Gartner Warns of 10% PC Smartphone Decline on Memory Surge

Gartner projects worldwide PC shipments to fall 10.4% and smartphone shipments to drop 8.4% in 2026 compared to 2025, marking the lowest device volumes in over a decade due to a 130% surge in DRAM and solid-state drive prices. This escalation will raise PC prices by 17% and smartphone prices by 13%, concentrating demand on premium segments while eroding affordability for entry-level buyers. Memory costs are expected to peak at 23% of PC bill-of-materials, up from 16% in 2025, eliminating vendors’ margin buffers and forcing strategic repricing.

For enterprise procurement leaders, this signals prolonged device refresh cycles, with business PC lifetimes extending 15% and consumer devices by 20%, heightening exposure to security vulnerabilities on ageing hardware. In India, where PC penetration lags advanced markets and budget laptops dominate SMB and education segments, the price shock could widen the digital divide, delaying AI PC adoption and cloud migration for cost-constrained organisations.

Entry-level segments face structural contraction

The sub-500 dollar entry-level PC market will become non-viable and disappear by 2028, as vendors can no longer absorb memory inflation on low-margin products. AI PC penetration, projected at 50% by some forecasts, will slow until 2028 due to elevated pricing, shifting focus to high-end enterprise and consumer devices. Basic smartphones will suffer most, with buyers five times more likely to exit the market than premium users, turning to refurbished or second-hand options.

This bifurcation forces IT strategists to rethink endpoint strategies, prioritising thin clients, VDI and device-as-a-service models to mitigate capex pressures while maintaining productivity. Indian enterprises, reliant on affordable hardware for hybrid workforces, may accelerate Chromebook and ARM-based deployments, but overall shipments contraction risks stalling digital transformation in SMEs.

Vendor profitability and pricing windows

PC vendors face a critical pricing window in early 2026 to optimise margins before inflation compresses profitability from Q2 onward, necessitating acceptance of lower volumes over margin erosion. Gartner advises protecting premium segments while preparing for fundamental shifts in upgrade cycles driven by sustained component pressures. Smartphone margins offer some resilience in high-end tiers, but entry-level erosion will accelerate market consolidation.

For supply chain managers, this underscores the need for diversified sourcing and hedging against memory volatility, particularly as AI data centre demand competes for the same DRAM pools. In India’s manufacturing push under PLI schemes, local assembly may buffer some import duties but cannot offset global pricing tides without scale efficiencies.

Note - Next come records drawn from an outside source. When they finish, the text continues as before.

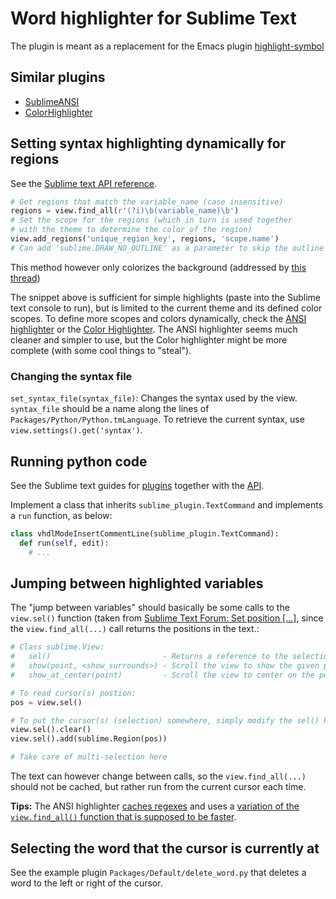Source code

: # Word highlighter for Sublime Text
The plugin is meant as a replacement for the Emacs plugin [highlight-symbol](http://nschum.de/src/emacs/highlight-symbol/)

## Similar plugins
* [SublimeANSI]
* [ColorHighlighter]

[SublimeANSI]: https://github.com/aziz/SublimeANSI "Colorize text with ANSI color codes"
[ColorHighlighter]: https://github.com/Monnoroch/ColorHighlighter "Colorize CSS files"

## Setting syntax highlighting dynamically for regions
See the [Sublime text API reference].

```python
# Get regions that match the variable_name (case insensitive)
regions = view.find_all(r'(?i)\b(variable_name)\b')
# Set the scope for the regions (which in turn is used together 
# with the theme to determine the color of the region)
view.add_regions('unique_region_key', regions, 'scope.name')
# Can add 'sublime.DRAW_NO_OUTLINE' as a parameter to skip the outline on the region
```

This method however only colorizes the background (addressed by [this thread][SublimeTextIssues: Change foreground color through regions])

[Sublime text API reference]: https://www.sublimetext.com/docs/3/api_reference.html#sublime.View "Sublime text API (Sublime.view)"
[SublimeTextIssues: Change foreground color through regions]: https://github.com/SublimeTextIssues/Core/issues/817 "SublimetextIssues/Core: Allow plugins to change foreground text color through manually adding regions"

The snippet above is sufficient for simple highlights (paste into the Sublime text console to run), but is limited to the current theme and its defined color scopes. To define more scopes and colors dynamically, check the [ANSI highlighter][SublimeANSI] or the [Color Highlighter][ColorHighlighter]. The ANSI highlighter seems much cleaner and simpler to use, but the Color highlighter might be more complete (with some cool things to "steal").

### Changing the syntax file
`set_syntax_file(syntax_file)`: Changes the syntax used by the view. `syntax_file` should be a name along the lines of `Packages/Python/Python.tmLanguage`. To retrieve the current syntax, use `view.settings().get('syntax')`.

## Running python code
See the Sublime text guides for [plugins][Sublime Text: Plugins] together with the [API][Sublime text API reference].

Implement a class that inherits `sublime_plugin.TextCommand` and implements a `run` function, as below:

```python
class vhdlModeInsertCommentLine(sublime_plugin.TextCommand):
  def run(self, edit):
    # ...
```

[Sublime Text: Plugins]: http://docs.sublimetext.info/en/latest/extensibility/plugins.html

## Jumping between highlighted variables
The "jump between variables" should basically be some calls to the `view.sel()` function (taken from [Sublime Text Forum: Set position [...]][ST Forum: Set pos], since the `view.find_all(...)` call returns the positions in the text.:

```python
# Class sublime.View:
#   sel()                         - Returns a reference to the selection (RegionSet).
#   show(point, <show_surrounds>) - Scroll the view to show the given point.
#   show_at_center(point)         - Scroll the view to center on the point.

# To read cursor(s) postion:
pos = view.sel()

# To put the cursor(s) (selection) somewhere, simply modify the sel() RegionSet values:
view.sel().clear()
view.sel().add(sublime.Region(pos))

# Take care of multi-selection here
```

The text can however change between calls, so the `view.find_all(...)` should not be cached, but rather run from the current cursor each time.

**Tips:** The ANSI highlighter [caches regexes](https://github.com/aziz/SublimeANSI/blob/master/ansi.py#L43) and uses a [variation of the `view.find_all()` function that is supposed to be faster](https://github.com/aziz/SublimeANSI/blob/master/ansi.py#L58).

[ST Forum: Set pos]: https://forum.sublimetext.com/t/api-set-cursor-position-view-location/2308/2 "API: Set cursor position/view location?"

## Selecting the word that the cursor is currently at
See the example plugin `Packages/Default/delete_word.py` that deletes a word to the left or right of the cursor.
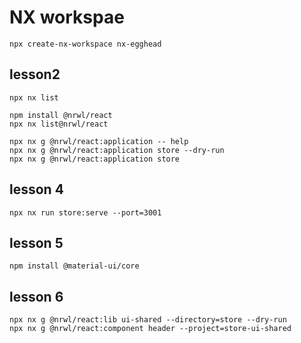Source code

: # NX workspae

```
npx create-nx-workspace nx-egghead
```

## lesson2

```
npx nx list

npm install @nrwl/react
npx nx list@nrwl/react

npx nx g @nrwl/react:application -- help
npx nx g @nrwl/react:application store --dry-run
npx nx g @nrwl/react:application store

```

## lesson 4

```
npx nx run store:serve --port=3001
```

## lesson 5

```
npm install @material-ui/core
```

## lesson 6

```
npx nx g @nrwl/react:lib ui-shared --directory=store --dry-run
npx nx g @nrwl/react:component header --project=store-ui-shared
```
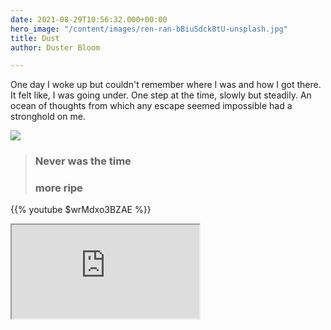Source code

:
 ```yaml
---
date: 2021-08-29T10:56:32.000+00:00
hero_image: "/content/images/ren-ran-bBiuSdck8tU-unsplash.jpg"
title: Dust
author: Duster Bloom

---
```

One day I woke up but couldn't remember where I was and how I got there. It felt like, I was going under. One step at the time, slowly but steadily. An ocean of thoughts from which any escape seemed impossible had a stronghold on me.

![](/content/images/anomaly-oRskqiH7FNc-unsplash.jpg)

> ### Never was the time
>
> ### more ripe

{{% youtube $wrMdxo3BZAE %}}

<div class="embed-responsive embed-responsive-16by9">
<iframe class="embed-responsive-item" src="https://www.youtube.com/watch?v=wrMdxo3BZAE" allowfullscreen></iframe>
</div>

Enterprise adaptation strategies amid contraction

Rising costs amplify risks of managing legacy fleets, demanding enhanced endpoint security, remote management and lifecycle extension tools. Decision-makers should model scenarios for 15-20% lifespan extensions, investing in software-defined perimeters and zero-trust to secure older assets. The memory crunch also delays AI-infused endpoints, pushing reliance on server-side inference for near-term productivity gains.

In policy terms, India’s incentives for electronics manufacturing gain urgency, as shipment declines could undermine export targets and domestic value addition goals. Enterprises must pivot to outcome-based procurement, favouring leasing and subscription models that align with volatile hardware economics.